- [Recorded data]
= Beginning of Section =

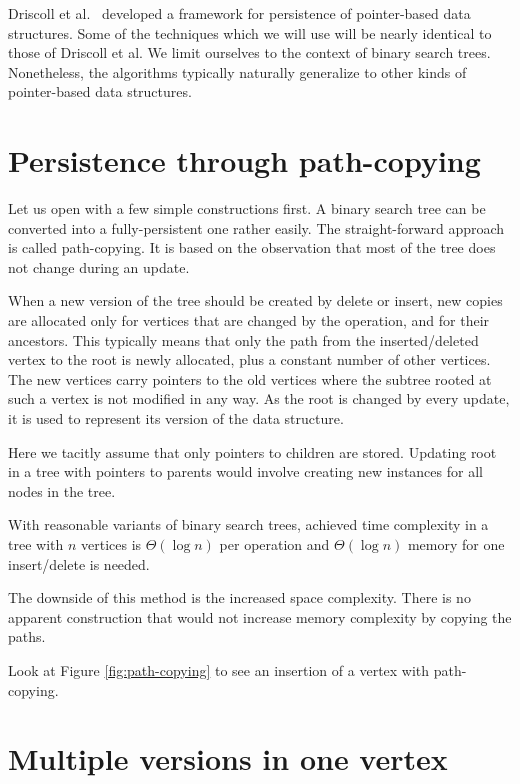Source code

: Driscoll et al.~\cite{persistence-DSST} developed a framework for persistence of pointer-based data structures. 
Some of the techniques which we will use will be nearly identical to those of Driscoll et al.
We limit ourselves to the context of binary search trees. 
Nonetheless, the algorithms typically naturally generalize to other kinds of pointer-based data structures.

\section{Persistence through path-copying}

Let us open with a few simple constructions first. A binary search tree can be converted into a fully-persistent one rather easily.
The straight-forward approach is called path-copying. It is based on the observation that most of the tree does not change during an update.

When a new version of the tree should be created by delete or insert, new copies are allocated only for vertices that are changed by the operation, and for their ancestors. 
This typically means that only the path from the inserted/deleted vertex to the root is newly allocated, plus a constant number of other vertices. 
The new vertices carry pointers to the old vertices where the subtree rooted at such a vertex is not modified in any way.
As the root is changed by every update, it is used to represent its version of the data structure.

Here we tacitly assume that only pointers to children are stored. 
Updating root in a tree with pointers to parents would involve creating new instances for all nodes in the tree.

With reasonable variants of binary search trees, achieved time complexity in a tree with $n$ vertices is $\Theta(\log n)$ per operation and $\Theta(\log n)$ memory for one insert/delete is needed.

The downside of this method is the increased space complexity. 
There is no apparent construction that would not increase memory complexity by copying the paths.

Look at Figure \ref{fig:path-copying} to see an insertion of a vertex with path-copying.



\section{Multiple versions in one vertex}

= End of Section =

- [Exercise objective] Tally the lines above with "pointers", please; number only.

- [Result for this exercise] 3